3. Initiate a follow-up with your clients
If you sent me a quote 1 week ago and I still did not reply, email me again. It shows that you care about your clients and that I’m not just one among many others. It might be that I have a question or disagree with some elements but if you make the 1st step to talk it through, you will have the opportunity to clarify your offer and maybe win the contract in the end.
4. Meet them in person
There is nothing better than meeting someone to talk about a business project, clarify elements and build a relationship. So if you’re located in a different city/area from your client, no problem. Otherwise, offer to meet with your client directly and include that fee in your quote (or offer it as a gift, up to you).

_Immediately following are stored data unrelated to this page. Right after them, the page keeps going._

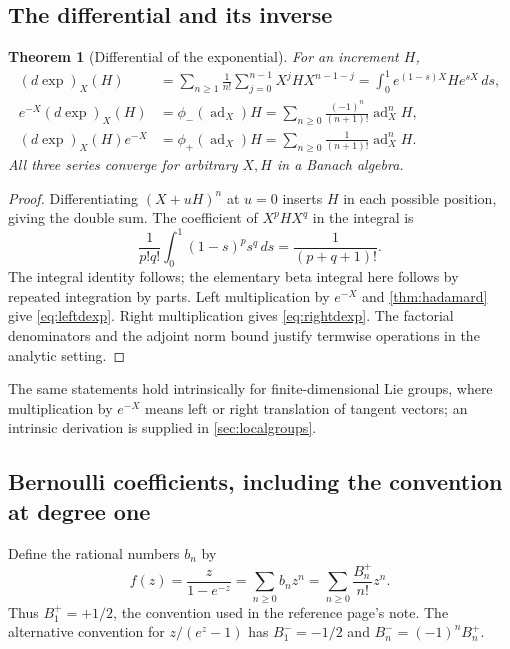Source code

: \documentclass[11pt]{article}
\numberwithin{equation}{section}
\newtheorem{theorem}{Theorem}[section]
\theoremstyle{definition}
\theoremstyle{remark}
\DeclareMathOperator{\ad}{ad}
\begin{document}
\subsection{The differential and its inverse}
\begin{theorem}[Differential of the exponential]\label{thm:dexp}
For an increment $H$,
\begin{align}
 (d\exp)_X(H)
 &=\sum_{n\geq1}\frac1{n!}\sum_{j=0}^{n-1}X^jHX^{n-1-j}
   =\int_0^1 e^{(1-s)X}He^{sX}\,ds,\label{eq:dexpintegral}\\
 e^{-X}(d\exp)_X(H)
 &=\phi_-(\ad_X)H
   =\sum_{n\geq0}\frac{(-1)^n}{(n+1)!}\ad_X^nH,\label{eq:leftdexp}\\
 (d\exp)_X(H)e^{-X}
 &=\phi_+(\ad_X)H
   =\sum_{n\geq0}\frac1{(n+1)!}\ad_X^nH.\label{eq:rightdexp}
\end{align}
All three series converge for arbitrary $X,H$ in a Banach algebra.
\end{theorem}
\begin{proof}
Differentiating $(X+uH)^n$ at $u=0$ inserts $H$ in each possible
position, giving the double sum. The coefficient of $X^pHX^q$ in the
integral is
\[
 \frac1{p!q!}\int_0^1(1-s)^p s^q\,ds=\frac1{(p+q+1)!}.
\]
The integral identity follows; the elementary beta integral here follows
by repeated integration by parts. Left multiplication by $e^{-X}$ and
\cref{thm:hadamard} give \eqref{eq:leftdexp}. Right multiplication gives
\eqref{eq:rightdexp}. The factorial denominators and the adjoint norm
bound justify termwise operations in the analytic setting.
\end{proof}
The same statements hold intrinsically for finite-dimensional Lie
groups, where multiplication by $e^{-X}$ means left or right translation
of tangent vectors; an intrinsic derivation is supplied in
\cref{sec:localgroups}.

\subsection{Bernoulli coefficients, including the convention at degree one}
Define the rational numbers $b_n$ by
\begin{equation}\label{eq:bernoulligen}
 f(z)=\frac{z}{1-e^{-z}}=\sum_{n\geq0}b_nz^n
 =\sum_{n\geq0}\frac{B_n^+}{n!}z^n.
\end{equation}
Thus $B_1^+=+1/2$, the convention used in the reference page's note.
The alternative convention for $z/(e^z-1)$ has $B_1^-=-1/2$ and
$B_n^-=(-1)^nB_n^+$.
\end{document}
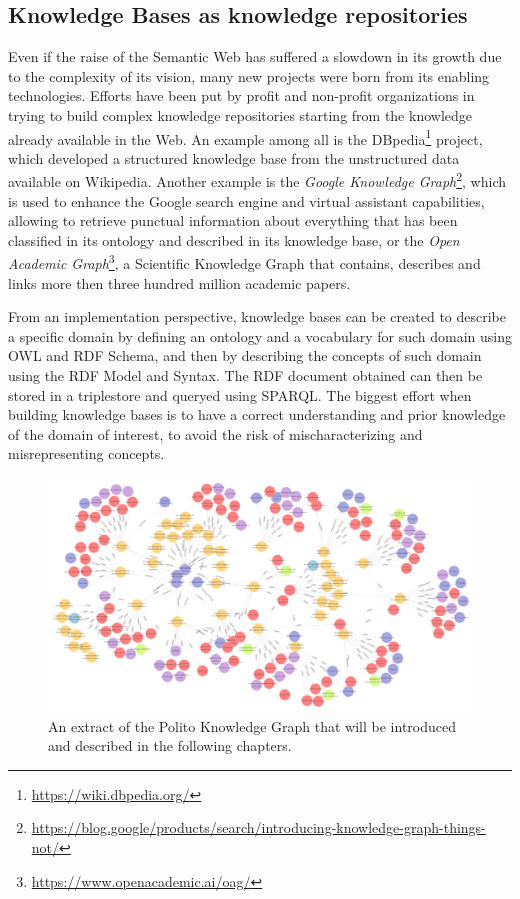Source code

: \documentclass[%
    corpo=13.5pt,
    twoside,
    oldstyle,
    tipotesi=magistrale,
    greek,
    evenboxes
]{toptesi}
\begin{document}
\subsection{Knowledge Bases as knowledge repositories}

Even if the raise of the Semantic Web has suffered a slowdown in its growth
due to the complexity of its vision, many new projects were born from its
enabling technologies. Efforts have been put by profit and
non-profit organizations in trying to build complex knowledge repositories
starting from the knowledge already available in the Web. An example among all
is the DBpedia\footnote{\url{https://wiki.dbpedia.org/}} project, which
developed a structured knowledge base from the unstructured data available on
Wikipedia.
Another example is the
\emph{Google Knowledge Graph}\footnote{\url{https://blog.google/products/search/introducing-knowledge-graph-things-not/}},
which is used to enhance the Google search engine and virtual assistant
capabilities, allowing to retrieve punctual information about everything that
has been classified in its ontology and described in its knowledge base, or
the \emph{Open Academic Graph}\footnote{\url{https://www.openacademic.ai/oag/}},
a Scientific Knowledge Graph that contains, describes and links more then
three hundred million academic papers.

From an implementation perspective, knowledge bases can be created to
describe a specific domain by defining an ontology and a vocabulary for
such domain using OWL and RDF Schema, and then by describing the concepts
of such domain using the RDF Model and Syntax. The RDF document obtained
can then be stored in a triplestore and queryed using SPARQL. The biggest effort
when building knowledge bases is to have a correct understanding and prior
knowledge of the domain of interest, to avoid the risk of mischaracterizing
and misrepresenting concepts.

\begin{figure}[h]
    \centering
    \includegraphics[scale=0.4]{img/geranium-knowledge-base-example.png}
    \caption{An extract of the Polito Knowledge Graph that will be introduced and
    described in the following chapters.}
    \label{fig:geranium-knowledge-base-example}
\end{figure}
\end{document}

5. Do not bitch about other clients
What does it say about you if while discussing my project, you compare it to one of your other clients and then highlight huge flaws about it? Not good. So even though you might want to prove a fact by using your clients as an example, try to stay as neutral as possible. Plus, it also shows that you do not respect confidentiality, which is the foundation of a business relationship. So avoid the gossip and focus on how you can create a good experience with your client.
6. Avoid giving too many options
It is good to have options in a quote. But too many can make your client feel lost. So yes to final recommendations regarding what are the best options for a specific project and no to a list of options that can overwhelm and potentially confuse your client.
7. Try not to criticize your client’s project
Yes, it happened to me and that was not a pleasant experience. Even though you disagree with the company name, the logo, the business, its services, etc. if you agreed to take it on, do not criticize it during the 1st meeting. And if you do, make sure you do it in a respectable way and have suggestions for improvement instead of doling out to unfiltered criticism. Also, as a freelancer, always keep in mind that you are creating a business relationship even though you might meet in a laid-back environment like a café. So respect your client and the work that has been done so far and he/she will be happy to hear your suggestions to make it even better.
8. Build a relationship
Keep in touch to facilitate trust and create a lasting relationship. Don’t just send quotes or progress reports: try to get to know your clients, tell them a few things about yourself, laugh and build a personal connection. By building a relationship, it will be easier to gain your client’s trust, secure business contracts, build your network — which will open doors for you in the future. So don’t be shy or play the role of the conservative professional! Always stay true to yourself when dealing with your clients. This will make you stand out in the long run.
And you, as a freelancer, do you have any advice to give to entrepreneurs?